Capsule: Spellbound (1945)

by NEIL SINYARD

Sinyard_Spellbound
‘Will he kiss me or kill me?’ was the original poster tagline for Spellbound, showing an apprehensive Ingrid Bergman in the arms of a preoccupied Gregory Peck, who is holding Bergman with one hand and an open razor with the other. It is a familiar dilemma for a Hitchcock heroine. Here Bergman’s psychiatrist has fallen for Peck’s doctor, who is a suspected murderer and amnesiac with recurrent nightmares that hold the clue to his past and identity. Hollywood had at this time only recently discovered Freud, and although Hitchcock tended to dismiss the film as ‘just another manhunt picture wrapped up in pseudo-psychoanalysis’, it is a pointer to future Freudian themes and the proximity of film to dream in his work that will culminate in such masterpieces as Vertigo and Marnie. With a dream sequence designed by Salvador Dali and a sumptuous Oscar-winning Miklos Rozsa score, this was Hitchcock’s biggest hit of the 1940s and has many audacious visual flourishes: fork-lines on a linen table-cloth that will trigger Peck’s trauma; a succession of opening doors as the couple first kiss; and a fine scene in a white bathroom where Peck, enacting the fear that roams Bergman’s subconscious, discovers the terror that can lurk in everyday objects.
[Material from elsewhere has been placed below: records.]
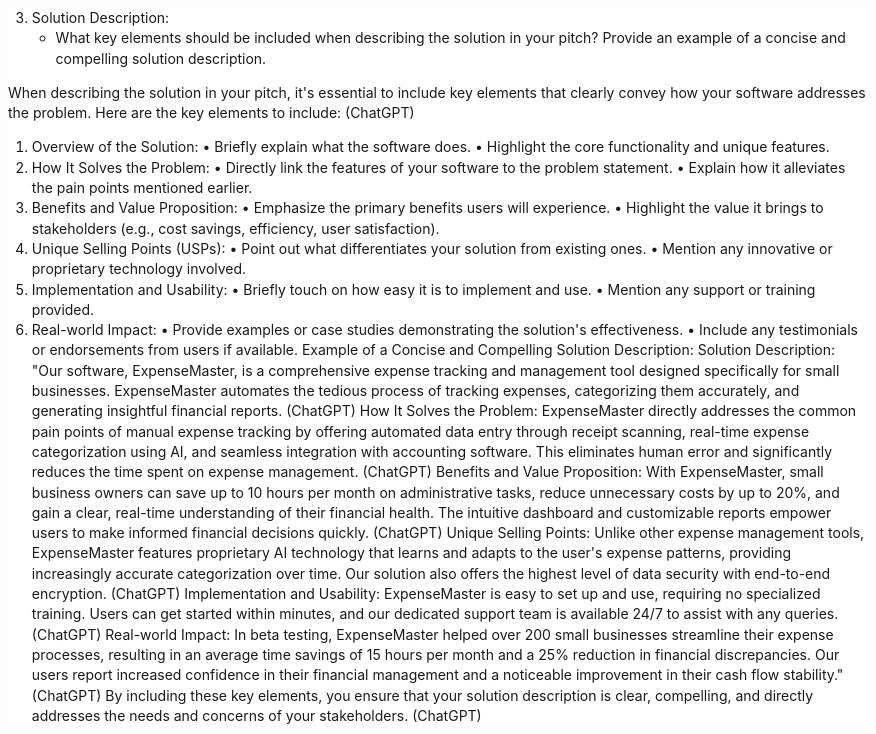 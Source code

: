 
3. Solution Description:
   - What key elements should be included when describing the solution in your pitch? Provide an example of a concise and compelling solution description.

When describing the solution in your pitch, it's essential to include key elements that clearly convey how your software addresses the problem. Here are the key elements to include: (ChatGPT)
1.	Overview of the Solution:
•	Briefly explain what the software does.
•	Highlight the core functionality and unique features.
2.	How It Solves the Problem:
•	Directly link the features of your software to the problem statement.
•	Explain how it alleviates the pain points mentioned earlier.
3.	Benefits and Value Proposition:
•	Emphasize the primary benefits users will experience.
•	Highlight the value it brings to stakeholders (e.g., cost savings, efficiency, user satisfaction).
4.	Unique Selling Points (USPs):
•	Point out what differentiates your solution from existing ones.
•	Mention any innovative or proprietary technology involved.
5.	Implementation and Usability:
•	Briefly touch on how easy it is to implement and use.
•	Mention any support or training provided.
6.	Real-world Impact:
•	Provide examples or case studies demonstrating the solution's effectiveness.
•	Include any testimonials or endorsements from users if available.
Example of a Concise and Compelling Solution Description:
Solution Description:
"Our software, ExpenseMaster, is a comprehensive expense tracking and management tool designed specifically for small businesses. ExpenseMaster automates the tedious process of tracking expenses, categorizing them accurately, and generating insightful financial reports. (ChatGPT)
How It Solves the Problem: ExpenseMaster directly addresses the common pain points of manual expense tracking by offering automated data entry through receipt scanning, real-time expense categorization using AI, and seamless integration with accounting software. This eliminates human error and significantly reduces the time spent on expense management. (ChatGPT)
Benefits and Value Proposition: With ExpenseMaster, small business owners can save up to 10 hours per month on administrative tasks, reduce unnecessary costs by up to 20%, and gain a clear, real-time understanding of their financial health. The intuitive dashboard and customizable reports empower users to make informed financial decisions quickly. (ChatGPT)
Unique Selling Points: Unlike other expense management tools, ExpenseMaster features proprietary AI technology that learns and adapts to the user's expense patterns, providing increasingly accurate categorization over time. Our solution also offers the highest level of data security with end-to-end encryption. (ChatGPT)
Implementation and Usability: ExpenseMaster is easy to set up and use, requiring no specialized training. Users can get started within minutes, and our dedicated support team is available 24/7 to assist with any queries. (ChatGPT)
Real-world Impact: In beta testing, ExpenseMaster helped over 200 small businesses streamline their expense processes, resulting in an average time savings of 15 hours per month and a 25% reduction in financial discrepancies. Our users report increased confidence in their financial management and a noticeable improvement in their cash flow stability." (ChatGPT)
By including these key elements, you ensure that your solution description is clear, compelling, and directly addresses the needs and concerns of your stakeholders. (ChatGPT)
As the love-smitten analyst who turns dream-detective, Ingrid Bergman contributes many lovely touches and she is finely supported by some eccentric characterisation, notably from Michael Chekhov (nephew of Anton) as her psychology professor. ‘Good night and happy dreams,’ he says to the honeymoon couple, before adding mischievously, ‘which we will analyse at breakfast.’